During the course of the Covid pandemic, many mortgage lenders have withdrawn many deals from the marketplace due to general economic uncertainty. However, in recent weeks, data from financial information service Defaqto, reveals that some providers have started offering some extremely attractive deals, particularly for those looking to borrow at 60% LTV at a fixed rate for five years.

The current best buy is the Barclays five-year Fixed at 1.19% for 60% LTV, the lowest rate on the market for at least 12 years. Until a few months ago, the best comparable rate being offered was 1.28%.

Clydesdale Building Society, Lloyds Bank, HSBC and Virgin Money are also offering some of the most competitive five-year fixed rate deals for borrowers with smaller deposits.

As a rule, the longer a borrower locks in their rate, the higher the rate charged. So traditionally five year fixed rates are more expensive than those fixed for 2 years. Right now, this is not the case – the best buy fixed rate for two years at 60% LTV is currently 1.29%.

These products are only available to those who have very large deposits or equity in their homes, who only need to borrow up to 60% of the property’s value. This will mainly benefit those who are remortgaging, rather than first-time buyers, and those who know they are likely to stay in their property for the next five years.

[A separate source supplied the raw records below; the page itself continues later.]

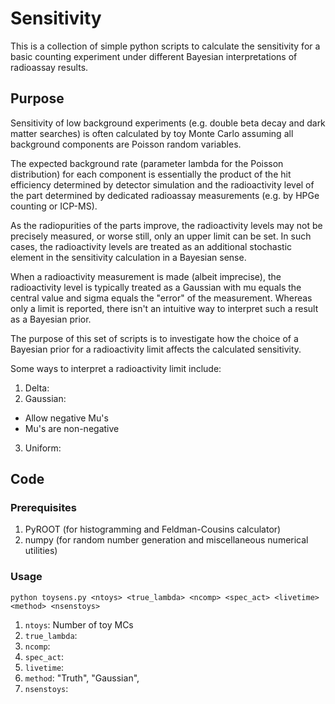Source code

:# Sensitivity

This is a collection of simple python scripts to calculate the sensitivity for a basic counting experiment under different Bayesian interpretations of radioassay results.

## Purpose

Sensitivity of low background experiments (e.g. double beta decay and dark matter searches) is often calculated by toy Monte Carlo assuming all background components are Poisson random variables. 

The expected background rate (parameter lambda for the Poisson distribution) for each component is essentially the product of the hit efficiency determined by detector simulation and the radioactivity level of the part determined by dedicated radioassay measurements (e.g. by HPGe counting or ICP-MS).

As the radiopurities of the parts improve, the radioactivity levels may not be precisely measured, or worse still, only an upper limit can be set. In such cases, the radioactivity levels are treated as an additional stochastic element in the sensitivity calculation in a Bayesian sense. 

When a radioactivity measurement is made (albeit imprecise), the radioactivity level is typically treated as a Gaussian with mu equals the central value and sigma equals the "error" of the measurement. Whereas only a limit is reported, there isn't an intuitive way to interpret such a result as a Bayesian prior. 

The purpose of this set of scripts is to investigate how the choice of a Bayesian prior for a radioactivity limit affects the calculated sensitivity.

Some ways to interpret a radioactivity limit include:
1. Delta:
2. Gaussian:
  * Allow negative Mu's
  * Mu's are non-negative
3. Uniform:


## Code

### Prerequisites
1. PyROOT (for histogramming and Feldman-Cousins calculator)
2. numpy (for random number generation and miscellaneous numerical utilities)

### Usage
`python toysens.py <ntoys> <true_lambda> <ncomp> <spec_act> <livetime> <method> <nsenstoys>`

1. `ntoys`: Number of toy MCs
2. `true_lambda`: 
3. `ncomp`: 
4. `spec_act`:
5. `livetime`: 
6. `method`: "Truth", "Gaussian",
7. `nsenstoys`:

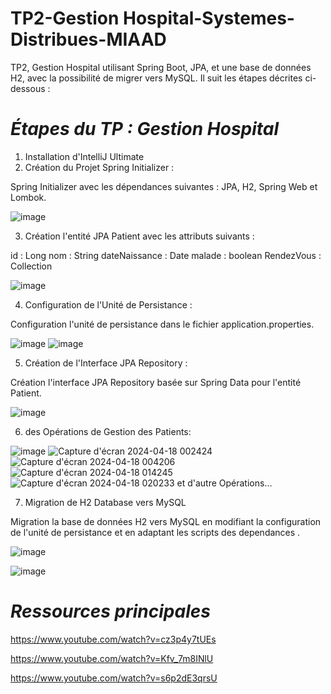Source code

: # TP2-Gestion Hospital-Systemes-Distribues-MIAAD
TP2, Gestion Hospital utilisant Spring Boot, JPA, et une base de données H2, avec la possibilité de migrer vers MySQL. Il suit les étapes décrites ci-dessous :
# *Étapes du TP : Gestion Hospital*
1. Installation d'IntelliJ Ultimate
2. Création du Projet Spring Initializer :

Spring Initializer avec les dépendances suivantes : JPA, H2, Spring Web et Lombok.

![image](https://github.com/ACHRAF-TALHAOUI/TP2-Systemes-Distribues-MIAAD/assets/137435554/b0b86213-ec9e-4b90-897f-ada829518688)

3. Création l'entité JPA Patient avec les attributs suivants :
   
id : Long
nom : String
dateNaissance : Date
malade : boolean RendezVous : Collection

![image](https://github.com/ACHRAF-TALHAOUI/TP2-Systemes-Distribues-MIAAD/assets/137435554/dba17241-ba0d-4c9a-b32f-655e84fe1b11)


4. Configuration de l'Unité de Persistance :
   
Configuration l'unité de persistance dans le fichier application.properties.

![image](https://github.com/ACHRAF-TALHAOUI/TP2-Systemes-Distribues-MIAAD/assets/137435554/39fbcf58-5fee-423e-b3ac-15eaea847a8b)
![image](https://github.com/ACHRAF-TALHAOUI/TP2-Systemes-Distribues-MIAAD/assets/137435554/a5428333-ce86-4d1d-8deb-280fd1ceb452)

5. Création de l'Interface JPA Repository :
   
Création l'interface JPA Repository basée sur Spring Data pour l'entité Patient.

![image](https://github.com/ACHRAF-TALHAOUI/TP2-Systemes-Distribues-MIAAD/assets/137435554/a077310d-9404-41f7-872d-3b65a8e0a1b5)

6. des Opérations de Gestion des Patients:

![image](https://github.com/ACHRAF-TALHAOUI/TP2-Systemes-Distribues-MIAAD/assets/137435554/2616c65a-0eee-44d9-9ab2-a69ad6fca27b)
![Capture d'écran 2024-04-18 002424](https://github.com/ACHRAF-TALHAOUI/TP2-Systemes-Distribues-MIAAD/assets/137435554/9045037f-9857-42ed-b59a-ec5959f1e6fa)
![Capture d'écran 2024-04-18 004206](https://github.com/ACHRAF-TALHAOUI/TP2-Systemes-Distribues-MIAAD/assets/137435554/a0bc883d-38aa-4dd9-857d-ca858c7f70f6)
![Capture d'écran 2024-04-18 014245](https://github.com/ACHRAF-TALHAOUI/TP2-Systemes-Distribues-MIAAD/assets/137435554/8548bb4a-c8f3-4116-a7a7-8fe0a17a03db)
![Capture d'écran 2024-04-18 020233](https://github.com/ACHRAF-TALHAOUI/TP2-Systemes-Distribues-MIAAD/assets/137435554/628dcf56-0506-4bd1-8d22-e1d864681775)
et d'autre Opérations...

7. Migration de H2 Database vers MySQL
   
Migration la base de données H2 vers MySQL en modifiant la configuration de l'unité de persistance et en adaptant les scripts des dependances .

![image](https://github.com/ACHRAF-TALHAOUI/TP2-Systemes-Distribues-MIAAD/assets/137435554/40b8257b-a29a-4606-bd7a-cc8620e90edd)

![image](https://github.com/ACHRAF-TALHAOUI/TP2-Systemes-Distribues-MIAAD/assets/137435554/dec63eaf-4a0f-447c-ba5b-54758211fcc4)



# *Ressources principales*
https://www.youtube.com/watch?v=cz3p4y7tUEs

https://www.youtube.com/watch?v=Kfv_7m8INlU

https://www.youtube.com/watch?v=s6p2dE3qrsU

Katie Brain, consumer banking expert at Defaqto, said:

“We haven’t seen rates this low for a very long time and it is great news for anyone looking to remortgage. While the Bank of England kept interest rates low throughout the pandemic, we have not seen this passed on to borrowers like this until now. It has been a turbulent year for borrowers needing a mortgage and it is encouraging to see these new products being offered at such great rates.

“These rates are very attractive if you know you are going to stay in your property for the next five years and can lock into a fixed rate. Although these products are primarily designed for those looking to remortgage, hopefully it is an indication of where mortgage lending is heading and we may see rates being lowered across the board.”